▸ WHAT TO WORK ON: Output the listing below verbatim, but drop the images.

▸ INPUT RECORDS:
========================================

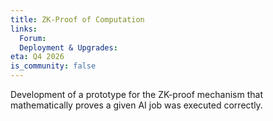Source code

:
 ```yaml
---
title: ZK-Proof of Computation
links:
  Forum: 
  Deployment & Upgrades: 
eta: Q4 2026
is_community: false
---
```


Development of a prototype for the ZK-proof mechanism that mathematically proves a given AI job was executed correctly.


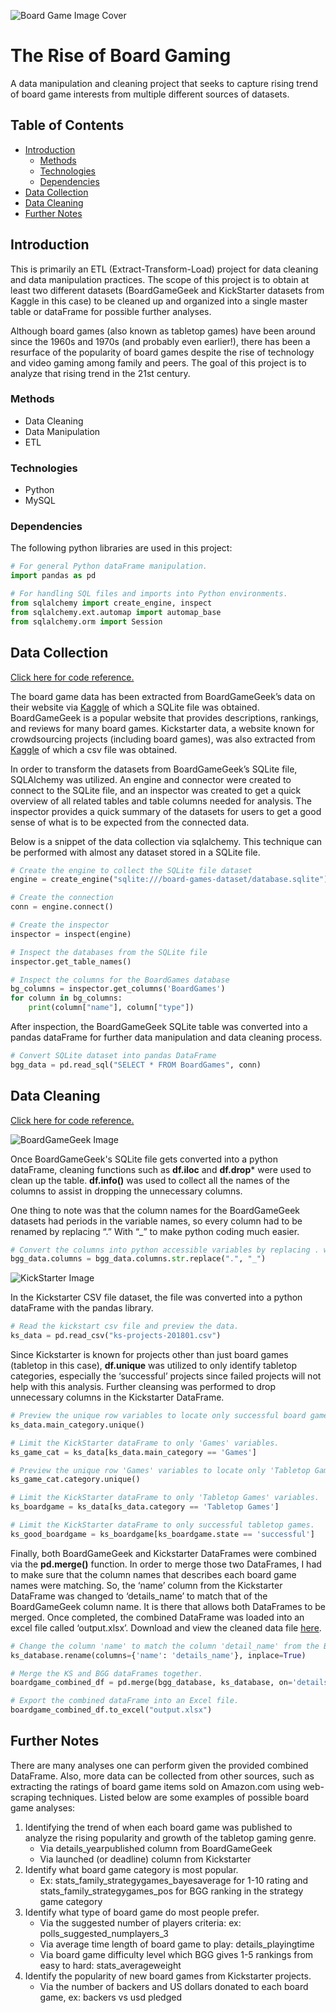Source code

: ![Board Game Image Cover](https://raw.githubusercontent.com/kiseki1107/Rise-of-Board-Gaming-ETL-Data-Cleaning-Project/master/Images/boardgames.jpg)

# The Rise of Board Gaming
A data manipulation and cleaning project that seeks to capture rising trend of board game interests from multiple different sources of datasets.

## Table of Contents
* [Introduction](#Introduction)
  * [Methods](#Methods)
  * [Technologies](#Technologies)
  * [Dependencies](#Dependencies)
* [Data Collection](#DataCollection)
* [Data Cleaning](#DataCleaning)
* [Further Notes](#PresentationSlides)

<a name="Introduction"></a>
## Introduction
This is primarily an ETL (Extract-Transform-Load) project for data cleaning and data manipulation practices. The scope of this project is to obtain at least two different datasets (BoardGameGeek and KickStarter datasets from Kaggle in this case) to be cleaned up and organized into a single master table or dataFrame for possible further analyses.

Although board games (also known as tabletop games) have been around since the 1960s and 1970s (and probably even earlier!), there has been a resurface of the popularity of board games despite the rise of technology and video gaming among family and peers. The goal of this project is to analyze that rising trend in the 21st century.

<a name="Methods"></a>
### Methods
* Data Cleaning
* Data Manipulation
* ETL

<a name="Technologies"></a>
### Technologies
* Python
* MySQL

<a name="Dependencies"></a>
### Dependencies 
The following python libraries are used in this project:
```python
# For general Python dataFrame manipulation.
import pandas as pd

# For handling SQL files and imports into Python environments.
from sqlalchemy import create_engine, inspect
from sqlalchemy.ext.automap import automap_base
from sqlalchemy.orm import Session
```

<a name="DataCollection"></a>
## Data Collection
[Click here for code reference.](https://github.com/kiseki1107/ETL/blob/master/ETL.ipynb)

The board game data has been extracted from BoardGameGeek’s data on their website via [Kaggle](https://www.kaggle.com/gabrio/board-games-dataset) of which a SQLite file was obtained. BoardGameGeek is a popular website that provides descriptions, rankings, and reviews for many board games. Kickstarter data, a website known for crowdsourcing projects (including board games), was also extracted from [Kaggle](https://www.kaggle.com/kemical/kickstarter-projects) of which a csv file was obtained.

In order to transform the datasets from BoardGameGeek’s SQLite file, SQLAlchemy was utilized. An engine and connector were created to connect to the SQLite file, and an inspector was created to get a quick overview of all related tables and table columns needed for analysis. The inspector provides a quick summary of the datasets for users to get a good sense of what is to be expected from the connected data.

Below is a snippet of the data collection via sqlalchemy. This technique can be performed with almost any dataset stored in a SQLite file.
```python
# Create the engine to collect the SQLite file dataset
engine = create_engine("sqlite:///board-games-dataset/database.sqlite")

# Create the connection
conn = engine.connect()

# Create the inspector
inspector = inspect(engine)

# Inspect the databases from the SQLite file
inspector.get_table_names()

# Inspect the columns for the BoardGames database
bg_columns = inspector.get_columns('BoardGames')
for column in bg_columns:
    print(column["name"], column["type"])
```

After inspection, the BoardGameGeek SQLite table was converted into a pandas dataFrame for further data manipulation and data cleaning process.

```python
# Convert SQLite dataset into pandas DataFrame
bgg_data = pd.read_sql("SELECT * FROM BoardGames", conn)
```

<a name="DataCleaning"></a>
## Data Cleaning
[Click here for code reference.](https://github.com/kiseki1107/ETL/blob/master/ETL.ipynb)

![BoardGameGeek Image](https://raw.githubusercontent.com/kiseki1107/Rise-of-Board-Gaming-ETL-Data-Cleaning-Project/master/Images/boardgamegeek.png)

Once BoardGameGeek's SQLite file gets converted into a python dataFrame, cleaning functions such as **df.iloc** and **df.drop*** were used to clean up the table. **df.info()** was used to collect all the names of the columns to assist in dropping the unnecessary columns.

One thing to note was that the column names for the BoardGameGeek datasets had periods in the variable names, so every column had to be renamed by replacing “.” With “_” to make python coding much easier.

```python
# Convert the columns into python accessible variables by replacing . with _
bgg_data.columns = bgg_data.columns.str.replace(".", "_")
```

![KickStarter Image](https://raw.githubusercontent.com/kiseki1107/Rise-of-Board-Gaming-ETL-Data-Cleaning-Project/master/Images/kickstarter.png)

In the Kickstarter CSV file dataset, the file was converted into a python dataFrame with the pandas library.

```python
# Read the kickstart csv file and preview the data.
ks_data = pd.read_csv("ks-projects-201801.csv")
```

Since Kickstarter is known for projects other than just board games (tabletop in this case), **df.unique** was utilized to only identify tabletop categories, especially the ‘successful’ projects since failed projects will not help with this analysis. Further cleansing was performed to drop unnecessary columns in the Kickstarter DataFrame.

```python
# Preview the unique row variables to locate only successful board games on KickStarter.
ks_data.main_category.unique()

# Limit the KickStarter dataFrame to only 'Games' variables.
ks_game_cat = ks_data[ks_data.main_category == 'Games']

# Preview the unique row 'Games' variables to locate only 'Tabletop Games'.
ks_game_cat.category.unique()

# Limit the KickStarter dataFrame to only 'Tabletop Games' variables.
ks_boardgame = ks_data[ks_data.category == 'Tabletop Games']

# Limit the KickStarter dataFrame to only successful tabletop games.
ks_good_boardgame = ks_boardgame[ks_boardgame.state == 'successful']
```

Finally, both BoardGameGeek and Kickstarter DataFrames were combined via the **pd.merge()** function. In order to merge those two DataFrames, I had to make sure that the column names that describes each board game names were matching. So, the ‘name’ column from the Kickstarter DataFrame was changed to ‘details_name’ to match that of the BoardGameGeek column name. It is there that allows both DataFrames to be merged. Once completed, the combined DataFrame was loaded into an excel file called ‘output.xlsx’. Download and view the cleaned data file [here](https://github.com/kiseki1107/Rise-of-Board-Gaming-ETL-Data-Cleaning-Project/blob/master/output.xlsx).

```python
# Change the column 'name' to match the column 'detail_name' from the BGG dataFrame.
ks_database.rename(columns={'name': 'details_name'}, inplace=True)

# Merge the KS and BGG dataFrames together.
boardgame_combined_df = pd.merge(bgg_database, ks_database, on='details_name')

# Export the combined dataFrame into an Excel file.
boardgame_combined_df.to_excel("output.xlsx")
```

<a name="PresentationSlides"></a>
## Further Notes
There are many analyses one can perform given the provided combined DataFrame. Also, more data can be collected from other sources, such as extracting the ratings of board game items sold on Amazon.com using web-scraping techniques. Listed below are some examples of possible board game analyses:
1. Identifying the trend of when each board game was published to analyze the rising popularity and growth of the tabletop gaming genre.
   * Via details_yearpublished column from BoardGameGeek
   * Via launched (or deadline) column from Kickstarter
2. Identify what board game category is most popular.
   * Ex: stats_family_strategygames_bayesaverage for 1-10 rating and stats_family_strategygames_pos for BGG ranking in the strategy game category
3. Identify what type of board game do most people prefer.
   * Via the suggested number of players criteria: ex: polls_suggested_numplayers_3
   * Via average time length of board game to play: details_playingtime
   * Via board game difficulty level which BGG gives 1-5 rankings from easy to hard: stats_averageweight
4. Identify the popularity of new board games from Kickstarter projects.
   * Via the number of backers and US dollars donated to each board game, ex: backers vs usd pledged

========================================

▸ SOLVED EXERCISE:
Source code

:
 ```yaml
---
title: ZK-Proof of Computation
links:
  Forum: 
  Deployment & Upgrades: 
eta: Q4 2026
is_community: false
---
```


Development of a prototype for the ZK-proof mechanism that mathematically proves a given AI job was executed correctly.


Source code

: ![Board Game Image Cover](https://raw.githubusercontent.com/kiseki1107/Rise-of-Board-Gaming-ETL-Data-Cleaning-Project/master/Images/boardgames.jpg)

# The Rise of Board Gaming
A data manipulation and cleaning project that seeks to capture rising trend of board game interests from multiple different sources of datasets.

## Table of Contents
* [Introduction](#Introduction)
  * [Methods](#Methods)
  * [Technologies](#Technologies)
  * [Dependencies](#Dependencies)
* [Data Collection](#DataCollection)
* [Data Cleaning](#DataCleaning)
* [Further Notes](#PresentationSlides)

<a name="Introduction"></a>
## Introduction
This is primarily an ETL (Extract-Transform-Load) project for data cleaning and data manipulation practices. The scope of this project is to obtain at least two different datasets (BoardGameGeek and KickStarter datasets from Kaggle in this case) to be cleaned up and organized into a single master table or dataFrame for possible further analyses.

Although board games (also known as tabletop games) have been around since the 1960s and 1970s (and probably even earlier!), there has been a resurface of the popularity of board games despite the rise of technology and video gaming among family and peers. The goal of this project is to analyze that rising trend in the 21st century.

<a name="Methods"></a>
### Methods
* Data Cleaning
* Data Manipulation
* ETL

<a name="Technologies"></a>
### Technologies
* Python
* MySQL

<a name="Dependencies"></a>
### Dependencies 
The following python libraries are used in this project:
```python
# For general Python dataFrame manipulation.
import pandas as pd

# For handling SQL files and imports into Python environments.
from sqlalchemy import create_engine, inspect
from sqlalchemy.ext.automap import automap_base
from sqlalchemy.orm import Session
```

<a name="DataCollection"></a>
## Data Collection
[Click here for code reference.](https://github.com/kiseki1107/ETL/blob/master/ETL.ipynb)

The board game data has been extracted from BoardGameGeek’s data on their website via [Kaggle](https://www.kaggle.com/gabrio/board-games-dataset) of which a SQLite file was obtained. BoardGameGeek is a popular website that provides descriptions, rankings, and reviews for many board games. Kickstarter data, a website known for crowdsourcing projects (including board games), was also extracted from [Kaggle](https://www.kaggle.com/kemical/kickstarter-projects) of which a csv file was obtained.

In order to transform the datasets from BoardGameGeek’s SQLite file, SQLAlchemy was utilized. An engine and connector were created to connect to the SQLite file, and an inspector was created to get a quick overview of all related tables and table columns needed for analysis. The inspector provides a quick summary of the datasets for users to get a good sense of what is to be expected from the connected data.

Below is a snippet of the data collection via sqlalchemy. This technique can be performed with almost any dataset stored in a SQLite file.
```python
# Create the engine to collect the SQLite file dataset
engine = create_engine("sqlite:///board-games-dataset/database.sqlite")

# Create the connection
conn = engine.connect()

# Create the inspector
inspector = inspect(engine)

# Inspect the databases from the SQLite file
inspector.get_table_names()

# Inspect the columns for the BoardGames database
bg_columns = inspector.get_columns('BoardGames')
for column in bg_columns:
    print(column["name"], column["type"])
```

After inspection, the BoardGameGeek SQLite table was converted into a pandas dataFrame for further data manipulation and data cleaning process.

```python
# Convert SQLite dataset into pandas DataFrame
bgg_data = pd.read_sql("SELECT * FROM BoardGames", conn)
```

<a name="DataCleaning"></a>
## Data Cleaning
[Click here for code reference.](https://github.com/kiseki1107/ETL/blob/master/ETL.ipynb)

![BoardGameGeek Image](https://raw.githubusercontent.com/kiseki1107/Rise-of-Board-Gaming-ETL-Data-Cleaning-Project/master/Images/boardgamegeek.png)

Once BoardGameGeek's SQLite file gets converted into a python dataFrame, cleaning functions such as **df.iloc** and **df.drop*** were used to clean up the table. **df.info()** was used to collect all the names of the columns to assist in dropping the unnecessary columns.

One thing to note was that the column names for the BoardGameGeek datasets had periods in the variable names, so every column had to be renamed by replacing “.” With “_” to make python coding much easier.

```python
# Convert the columns into python accessible variables by replacing . with _
bgg_data.columns = bgg_data.columns.str.replace(".", "_")
```

![KickStarter Image](https://raw.githubusercontent.com/kiseki1107/Rise-of-Board-Gaming-ETL-Data-Cleaning-Project/master/Images/kickstarter.png)

In the Kickstarter CSV file dataset, the file was converted into a python dataFrame with the pandas library.

```python
# Read the kickstart csv file and preview the data.
ks_data = pd.read_csv("ks-projects-201801.csv")
```

Since Kickstarter is known for projects other than just board games (tabletop in this case), **df.unique** was utilized to only identify tabletop categories, especially the ‘successful’ projects since failed projects will not help with this analysis. Further cleansing was performed to drop unnecessary columns in the Kickstarter DataFrame.

```python
# Preview the unique row variables to locate only successful board games on KickStarter.
ks_data.main_category.unique()

# Limit the KickStarter dataFrame to only 'Games' variables.
ks_game_cat = ks_data[ks_data.main_category == 'Games']

# Preview the unique row 'Games' variables to locate only 'Tabletop Games'.
ks_game_cat.category.unique()

# Limit the KickStarter dataFrame to only 'Tabletop Games' variables.
ks_boardgame = ks_data[ks_data.category == 'Tabletop Games']

# Limit the KickStarter dataFrame to only successful tabletop games.
ks_good_boardgame = ks_boardgame[ks_boardgame.state == 'successful']
```

Finally, both BoardGameGeek and Kickstarter DataFrames were combined via the **pd.merge()** function. In order to merge those two DataFrames, I had to make sure that the column names that describes each board game names were matching. So, the ‘name’ column from the Kickstarter DataFrame was changed to ‘details_name’ to match that of the BoardGameGeek column name. It is there that allows both DataFrames to be merged. Once completed, the combined DataFrame was loaded into an excel file called ‘output.xlsx’. Download and view the cleaned data file [here](https://github.com/kiseki1107/Rise-of-Board-Gaming-ETL-Data-Cleaning-Project/blob/master/output.xlsx).

```python
# Change the column 'name' to match the column 'detail_name' from the BGG dataFrame.
ks_database.rename(columns={'name': 'details_name'}, inplace=True)

# Merge the KS and BGG dataFrames together.
boardgame_combined_df = pd.merge(bgg_database, ks_database, on='details_name')

# Export the combined dataFrame into an Excel file.
boardgame_combined_df.to_excel("output.xlsx")
```

<a name="PresentationSlides"></a>
## Further Notes
There are many analyses one can perform given the provided combined DataFrame. Also, more data can be collected from other sources, such as extracting the ratings of board game items sold on Amazon.com using web-scraping techniques. Listed below are some examples of possible board game analyses:
1. Identifying the trend of when each board game was published to analyze the rising popularity and growth of the tabletop gaming genre.
   * Via details_yearpublished column from BoardGameGeek
   * Via launched (or deadline) column from Kickstarter
2. Identify what board game category is most popular.
   * Ex: stats_family_strategygames_bayesaverage for 1-10 rating and stats_family_strategygames_pos for BGG ranking in the strategy game category
3. Identify what type of board game do most people prefer.
   * Via the suggested number of players criteria: ex: polls_suggested_numplayers_3
   * Via average time length of board game to play: details_playingtime
   * Via board game difficulty level which BGG gives 1-5 rankings from easy to hard: stats_averageweight
4. Identify the popularity of new board games from Kickstarter projects.
   * Via the number of backers and US dollars donated to each board game, ex: backers vs usd pledged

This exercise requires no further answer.